The Territorial Council of Saint Barthélemy (Conseil territorial de Saint-Barthélemy) is the consultative assembly for the French overseas collectivity of Saint Barthélemy. Elections are held on a five-year cycle for all 19 members using a form of majority bonus system. The Territorial Council indirectly elects an Executive Council and President and also forms most of the electorate for the election of the collectivity's senator.

== History ==
Following a 2003 referendum Saint Barthélemy was changed from a commune of the French overseas departments and region of Guadeloupe to an into an overseas collectivity of France in 2007. The law was signed by French president Jacques Chirac on 21 February and published on 22 February but the collectivity was not formally established until the Territorial Council first met on 15 July.

The Territorial Council is responsible for local government; representation at the national level is by one member indirectly elected to the Senate, one deputy elected to the National Assembly (shared with the Collectivity of Saint Martin) and one councillor who sits on the French Economic, Social and Environmental Council.

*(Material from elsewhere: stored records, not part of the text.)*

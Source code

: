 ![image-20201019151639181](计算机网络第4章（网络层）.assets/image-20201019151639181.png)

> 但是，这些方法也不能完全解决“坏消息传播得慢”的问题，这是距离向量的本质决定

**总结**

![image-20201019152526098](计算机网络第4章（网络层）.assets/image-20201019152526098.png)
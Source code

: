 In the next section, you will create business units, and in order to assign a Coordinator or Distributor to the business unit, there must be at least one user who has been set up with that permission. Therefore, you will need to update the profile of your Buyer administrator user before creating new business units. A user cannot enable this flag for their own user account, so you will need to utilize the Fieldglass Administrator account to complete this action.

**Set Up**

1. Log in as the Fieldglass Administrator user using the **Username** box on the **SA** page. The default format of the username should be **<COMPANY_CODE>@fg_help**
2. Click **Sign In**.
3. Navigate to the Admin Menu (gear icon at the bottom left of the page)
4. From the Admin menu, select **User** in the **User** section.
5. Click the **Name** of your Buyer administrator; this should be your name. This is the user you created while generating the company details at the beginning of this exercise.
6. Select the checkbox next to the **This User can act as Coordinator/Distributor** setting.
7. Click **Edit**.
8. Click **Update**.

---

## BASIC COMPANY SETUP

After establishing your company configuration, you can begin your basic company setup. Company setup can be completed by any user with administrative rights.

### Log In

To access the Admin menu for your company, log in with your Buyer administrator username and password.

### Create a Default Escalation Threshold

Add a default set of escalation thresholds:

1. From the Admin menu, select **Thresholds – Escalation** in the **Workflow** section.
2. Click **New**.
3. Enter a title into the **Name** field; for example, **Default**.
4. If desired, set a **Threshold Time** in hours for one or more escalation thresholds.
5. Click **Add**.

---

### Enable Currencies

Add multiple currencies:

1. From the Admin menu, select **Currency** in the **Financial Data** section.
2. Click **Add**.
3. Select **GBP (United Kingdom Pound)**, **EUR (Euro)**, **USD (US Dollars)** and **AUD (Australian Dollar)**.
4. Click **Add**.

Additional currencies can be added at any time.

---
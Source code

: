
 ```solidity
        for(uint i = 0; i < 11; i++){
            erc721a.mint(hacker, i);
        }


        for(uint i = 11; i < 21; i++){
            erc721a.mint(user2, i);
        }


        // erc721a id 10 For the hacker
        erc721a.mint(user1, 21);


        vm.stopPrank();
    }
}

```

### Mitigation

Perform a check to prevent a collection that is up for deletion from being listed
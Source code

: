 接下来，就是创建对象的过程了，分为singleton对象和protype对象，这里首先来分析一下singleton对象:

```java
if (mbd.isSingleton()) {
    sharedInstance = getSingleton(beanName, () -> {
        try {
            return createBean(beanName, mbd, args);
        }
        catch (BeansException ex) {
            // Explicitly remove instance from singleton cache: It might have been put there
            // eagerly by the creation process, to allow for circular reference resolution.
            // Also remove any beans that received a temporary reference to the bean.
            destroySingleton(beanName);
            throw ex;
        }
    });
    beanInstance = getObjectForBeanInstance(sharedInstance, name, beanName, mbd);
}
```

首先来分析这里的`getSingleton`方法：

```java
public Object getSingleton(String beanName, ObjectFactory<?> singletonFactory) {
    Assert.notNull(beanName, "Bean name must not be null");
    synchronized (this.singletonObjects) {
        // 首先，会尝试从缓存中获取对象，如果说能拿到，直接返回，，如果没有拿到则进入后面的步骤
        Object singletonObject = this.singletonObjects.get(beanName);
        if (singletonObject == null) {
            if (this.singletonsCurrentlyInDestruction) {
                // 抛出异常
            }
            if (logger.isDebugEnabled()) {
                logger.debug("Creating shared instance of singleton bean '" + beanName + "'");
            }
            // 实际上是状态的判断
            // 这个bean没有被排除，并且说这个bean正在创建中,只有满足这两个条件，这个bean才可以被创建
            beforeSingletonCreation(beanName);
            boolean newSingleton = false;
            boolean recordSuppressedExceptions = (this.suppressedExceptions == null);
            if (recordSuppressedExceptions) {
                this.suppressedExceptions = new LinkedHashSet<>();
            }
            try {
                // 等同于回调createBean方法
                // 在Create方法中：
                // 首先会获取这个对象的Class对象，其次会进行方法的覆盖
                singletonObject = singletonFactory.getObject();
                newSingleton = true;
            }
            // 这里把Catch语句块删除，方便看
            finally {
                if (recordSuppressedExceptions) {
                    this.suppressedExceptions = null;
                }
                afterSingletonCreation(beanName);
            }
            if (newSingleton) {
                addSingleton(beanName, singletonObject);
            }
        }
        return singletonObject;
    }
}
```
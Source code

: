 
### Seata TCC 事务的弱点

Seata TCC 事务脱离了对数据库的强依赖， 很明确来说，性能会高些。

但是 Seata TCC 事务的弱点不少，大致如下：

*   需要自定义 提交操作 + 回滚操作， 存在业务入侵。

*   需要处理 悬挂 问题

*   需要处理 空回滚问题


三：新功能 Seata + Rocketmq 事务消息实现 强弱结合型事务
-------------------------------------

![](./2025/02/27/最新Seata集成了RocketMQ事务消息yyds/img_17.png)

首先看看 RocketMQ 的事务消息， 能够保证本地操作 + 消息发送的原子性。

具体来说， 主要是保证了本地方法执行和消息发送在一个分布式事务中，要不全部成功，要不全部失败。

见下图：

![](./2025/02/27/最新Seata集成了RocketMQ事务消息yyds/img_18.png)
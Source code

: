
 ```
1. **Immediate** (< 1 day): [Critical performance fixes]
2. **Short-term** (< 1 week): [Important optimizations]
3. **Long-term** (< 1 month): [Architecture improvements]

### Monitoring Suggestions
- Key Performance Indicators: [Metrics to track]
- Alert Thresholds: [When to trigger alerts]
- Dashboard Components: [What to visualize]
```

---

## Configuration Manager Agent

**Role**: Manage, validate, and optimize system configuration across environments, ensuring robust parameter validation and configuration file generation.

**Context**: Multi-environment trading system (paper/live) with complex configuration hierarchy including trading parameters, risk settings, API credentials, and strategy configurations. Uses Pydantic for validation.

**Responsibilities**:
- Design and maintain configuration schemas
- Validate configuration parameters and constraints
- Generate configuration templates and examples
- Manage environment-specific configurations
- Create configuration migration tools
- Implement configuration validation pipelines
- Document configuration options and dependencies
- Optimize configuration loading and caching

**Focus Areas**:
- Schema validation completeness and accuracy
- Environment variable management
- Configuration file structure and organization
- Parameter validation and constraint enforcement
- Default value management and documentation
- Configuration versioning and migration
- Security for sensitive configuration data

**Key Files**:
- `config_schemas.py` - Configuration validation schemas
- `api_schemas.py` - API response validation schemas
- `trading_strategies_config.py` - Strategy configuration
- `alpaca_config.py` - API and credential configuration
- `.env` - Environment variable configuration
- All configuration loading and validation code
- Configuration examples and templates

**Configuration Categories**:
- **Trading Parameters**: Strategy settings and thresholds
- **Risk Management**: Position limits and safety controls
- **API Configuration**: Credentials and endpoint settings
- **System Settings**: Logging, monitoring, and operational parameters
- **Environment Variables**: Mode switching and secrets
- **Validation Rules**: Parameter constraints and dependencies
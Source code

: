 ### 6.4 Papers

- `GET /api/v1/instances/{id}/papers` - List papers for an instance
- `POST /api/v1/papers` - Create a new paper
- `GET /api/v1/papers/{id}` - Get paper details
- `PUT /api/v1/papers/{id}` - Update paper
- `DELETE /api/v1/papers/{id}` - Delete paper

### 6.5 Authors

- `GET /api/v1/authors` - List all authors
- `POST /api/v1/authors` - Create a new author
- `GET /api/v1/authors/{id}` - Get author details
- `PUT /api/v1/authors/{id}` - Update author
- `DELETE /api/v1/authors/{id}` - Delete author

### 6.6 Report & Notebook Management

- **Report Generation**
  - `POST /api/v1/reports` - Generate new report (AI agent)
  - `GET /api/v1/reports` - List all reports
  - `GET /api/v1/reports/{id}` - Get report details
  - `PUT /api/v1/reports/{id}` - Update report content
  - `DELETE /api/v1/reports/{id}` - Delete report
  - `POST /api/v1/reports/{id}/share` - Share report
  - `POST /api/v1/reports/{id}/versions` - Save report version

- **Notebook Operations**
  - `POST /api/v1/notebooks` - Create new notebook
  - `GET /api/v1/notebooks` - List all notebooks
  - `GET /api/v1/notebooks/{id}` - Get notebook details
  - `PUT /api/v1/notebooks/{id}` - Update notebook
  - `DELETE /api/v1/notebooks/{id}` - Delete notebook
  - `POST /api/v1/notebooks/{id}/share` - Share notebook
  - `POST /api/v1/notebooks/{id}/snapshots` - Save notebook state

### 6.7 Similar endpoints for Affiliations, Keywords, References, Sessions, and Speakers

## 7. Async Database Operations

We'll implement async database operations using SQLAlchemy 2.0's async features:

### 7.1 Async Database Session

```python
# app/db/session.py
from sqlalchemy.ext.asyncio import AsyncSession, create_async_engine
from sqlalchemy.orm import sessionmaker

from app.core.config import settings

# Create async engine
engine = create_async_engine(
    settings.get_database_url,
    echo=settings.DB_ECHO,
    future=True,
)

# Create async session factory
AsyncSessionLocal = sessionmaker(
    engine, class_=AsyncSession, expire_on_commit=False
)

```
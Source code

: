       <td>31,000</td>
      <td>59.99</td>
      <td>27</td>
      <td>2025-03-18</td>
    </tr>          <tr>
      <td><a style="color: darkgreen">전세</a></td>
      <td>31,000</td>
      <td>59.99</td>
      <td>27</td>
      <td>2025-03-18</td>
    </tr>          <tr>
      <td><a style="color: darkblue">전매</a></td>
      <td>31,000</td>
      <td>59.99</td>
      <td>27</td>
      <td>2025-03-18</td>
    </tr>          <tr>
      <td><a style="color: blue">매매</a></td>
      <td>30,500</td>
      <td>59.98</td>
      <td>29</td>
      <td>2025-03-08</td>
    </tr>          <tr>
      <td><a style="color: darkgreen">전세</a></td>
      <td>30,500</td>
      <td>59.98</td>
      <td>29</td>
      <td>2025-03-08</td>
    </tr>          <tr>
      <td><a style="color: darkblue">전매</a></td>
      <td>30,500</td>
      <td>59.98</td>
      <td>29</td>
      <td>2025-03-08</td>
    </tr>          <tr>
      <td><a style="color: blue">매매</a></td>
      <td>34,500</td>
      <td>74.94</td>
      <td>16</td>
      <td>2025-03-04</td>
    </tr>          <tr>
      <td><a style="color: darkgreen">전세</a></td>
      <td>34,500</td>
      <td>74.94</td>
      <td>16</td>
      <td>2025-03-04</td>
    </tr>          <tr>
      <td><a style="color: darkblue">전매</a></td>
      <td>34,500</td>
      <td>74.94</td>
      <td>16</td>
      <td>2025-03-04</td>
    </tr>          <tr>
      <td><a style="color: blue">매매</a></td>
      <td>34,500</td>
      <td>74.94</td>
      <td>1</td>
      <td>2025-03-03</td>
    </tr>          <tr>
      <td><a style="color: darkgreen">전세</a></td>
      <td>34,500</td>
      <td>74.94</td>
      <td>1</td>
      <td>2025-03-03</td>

The French state is represented in Saint Barthélemy by an appointed prefect.

== Territorial Council elections ==
The Territorial Council contains 19 members who serve 5-year terms of office, with all terms ending simultaneously. Elections use a form of majority bonus system based on party lists of 22 candidates. If a party list obtains an absolute majority in the first round of votes and votes from more than 25% of registered voters it receives one third of the seats on the council; the remaining seats are distributed proportionally to the votes cast using the highest averages method. Candidates receive their seats in the order that they appear on the list and the lists must alternate between male and female candidates.

If no party list obtains an absolute majority a second round of voting is held using the same system except that the initial allocation of one third of the seats goes to the party that wins the most votes, with no requirement for an absolute majority. Only parties that won at least 10% of the first found vote participate in the second round (except that at least two parties must participate). Ties are determined by the seat being allocated to the oldest of the tied candidates (in the event of a tie for the bonus seats they go to the list with the highest average age of candidates).

The Territorial Council elects a president and a 6-person Executive Council from among its members. When a senator's term expires the Territorial Council, current senator and deputy elect a new senator by a two-round vote.

The first elections to the Territorial Council were held in 2007 and saw the Saint Barth First!-Union for a Popular Movement grouping win 16 seats. Bruno Magras was elected president by the Council. Magras' grouping won the 2012 and 2017 elections but the 2022 election saw a combined list from Hélène Bernier's Saint-Barth Action-Équilibre and Xavier Lédée's Unis pour Saint-Barthélémy win and Lédée elected president.